Using a ground-level, grassroots approach, 10 organizations from Guatemala, India, Mexico, Nepal and South Africa got together with eight investors from the U.S. for the initial investment cycle from 2018-2020. They brought $1 million in loan capital in conjunction with more than $300,000 in grant capital. The Buen Vivir Fund differs substantially from traditional impact investment funds, particularly in five areas.
- Member Assembly: Instead of differentiating from investors/benefactors and investees/beneficiaries, the Buen Vivir Fund has the same application process for all parties involved. All are members and investors and have the responsibility to contribute expertise, solidarity and connections.

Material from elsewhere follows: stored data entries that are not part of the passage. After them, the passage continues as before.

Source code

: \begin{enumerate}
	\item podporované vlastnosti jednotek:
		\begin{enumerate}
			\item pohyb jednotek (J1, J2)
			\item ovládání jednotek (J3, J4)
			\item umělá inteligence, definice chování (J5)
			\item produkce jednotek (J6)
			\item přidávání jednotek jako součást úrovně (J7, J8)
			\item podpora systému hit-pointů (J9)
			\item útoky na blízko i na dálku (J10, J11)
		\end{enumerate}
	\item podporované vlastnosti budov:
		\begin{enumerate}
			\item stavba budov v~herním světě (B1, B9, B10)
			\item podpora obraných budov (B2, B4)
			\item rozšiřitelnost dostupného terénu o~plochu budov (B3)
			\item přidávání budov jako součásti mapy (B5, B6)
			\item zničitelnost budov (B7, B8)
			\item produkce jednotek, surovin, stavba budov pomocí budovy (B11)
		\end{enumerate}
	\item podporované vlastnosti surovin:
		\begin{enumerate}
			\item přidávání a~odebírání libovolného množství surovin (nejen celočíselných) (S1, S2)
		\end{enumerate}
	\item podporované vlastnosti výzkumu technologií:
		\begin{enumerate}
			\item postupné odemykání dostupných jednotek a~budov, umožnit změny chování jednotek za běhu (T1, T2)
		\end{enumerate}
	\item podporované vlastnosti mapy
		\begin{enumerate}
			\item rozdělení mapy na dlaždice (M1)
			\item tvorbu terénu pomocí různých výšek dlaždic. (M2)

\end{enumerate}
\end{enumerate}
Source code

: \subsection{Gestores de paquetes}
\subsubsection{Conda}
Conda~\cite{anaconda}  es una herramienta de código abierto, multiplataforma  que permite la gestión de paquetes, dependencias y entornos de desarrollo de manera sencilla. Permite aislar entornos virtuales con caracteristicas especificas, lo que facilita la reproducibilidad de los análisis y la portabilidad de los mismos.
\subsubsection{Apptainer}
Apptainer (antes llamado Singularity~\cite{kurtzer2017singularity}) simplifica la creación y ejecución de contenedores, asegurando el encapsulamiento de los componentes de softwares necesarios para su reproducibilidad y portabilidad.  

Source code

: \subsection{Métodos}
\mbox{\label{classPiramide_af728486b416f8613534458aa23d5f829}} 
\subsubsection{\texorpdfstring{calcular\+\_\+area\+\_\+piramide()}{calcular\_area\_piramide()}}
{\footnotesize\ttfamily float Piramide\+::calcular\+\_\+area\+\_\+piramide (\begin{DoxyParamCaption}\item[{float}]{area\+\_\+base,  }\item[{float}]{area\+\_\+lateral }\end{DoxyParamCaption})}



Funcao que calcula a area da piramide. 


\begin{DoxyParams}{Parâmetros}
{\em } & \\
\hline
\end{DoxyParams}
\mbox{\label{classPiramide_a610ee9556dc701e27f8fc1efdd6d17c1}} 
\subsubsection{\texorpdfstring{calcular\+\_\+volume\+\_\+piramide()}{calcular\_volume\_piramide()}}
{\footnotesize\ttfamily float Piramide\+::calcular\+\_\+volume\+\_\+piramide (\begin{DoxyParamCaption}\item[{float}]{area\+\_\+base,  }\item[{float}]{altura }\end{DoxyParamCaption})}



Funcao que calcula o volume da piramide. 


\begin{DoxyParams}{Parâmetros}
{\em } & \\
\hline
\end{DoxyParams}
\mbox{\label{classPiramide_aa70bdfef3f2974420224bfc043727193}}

The member assembly breaks from normal investment power dynamics because each member has one vote and the number of grassroots groups slightly outnumber financial investment groups 10 to eight.
- Investor-assumed risk: Any financial investor who agrees to be a part of Buen Vivir willingly accepts the majority of financial risk, which is the opposite of traditional investment funds.
- Aportes: Buen Vivir works with aportes, “solidarity contributions,” in lieu of traditional interest. In addition to repaying the original amount, members who use finances from the fund contribute aportes either during or upon the completion of a project. These payments stay in the loan fund to finance any future projects and act as insurance for more challenging projects.
- The cycle of Investment: In addition to financial returns (initial capital + aporte), the fund includes Buen Vivir returns. These include meaningful social and environmental impact or experiential returns, learning and “upskilling” for members from both sides. It also has movement-building returns, which are measured by the changing of practices and mindsets in the impact investment sector.
- Impact for All: Both the financial investors and grassroots groups are viewed as targets for “upskilling.” This is intentional so that both groups take the expertise of the other group to then implement in their projects for future endeavors. For example, investors gain new tools to implement in their portfolios and are exposed to opportunities that they would not have been if not for the grassroots organizations. The grassroots groups learn methods of efficacy and financial management that they might not have if not for the investors in the member assembly.
A Transformative Approach
According to a case study conducted at the Institute of Development Studies at the University of Sussex in England, many investors were eager to contribute more than requested. However, the Buen Vivir Fund wished to affirm its principles of starting small and expanding gradually to spur “transformative” experiences among members instead of “transactional” ones. Keeping in line with this over the next five years, the Buen Vivir fund intends to expand its assembly of members to between 30 and 50 and increase its loan capital to $5 million.
The Buen Vivir Fund upholds its core value of being transformative, not transactional by innovating a strategy that transforms economic justice and power relations between benefactors and beneficiaries in international development. It focus has been on issues like food sovereignty, alternative economies and climate justice. As more impact investors queue to work with funds like Buen Vivir, impact investing is uniquely situated to alleviate hardships and reduce poverty in the coming years.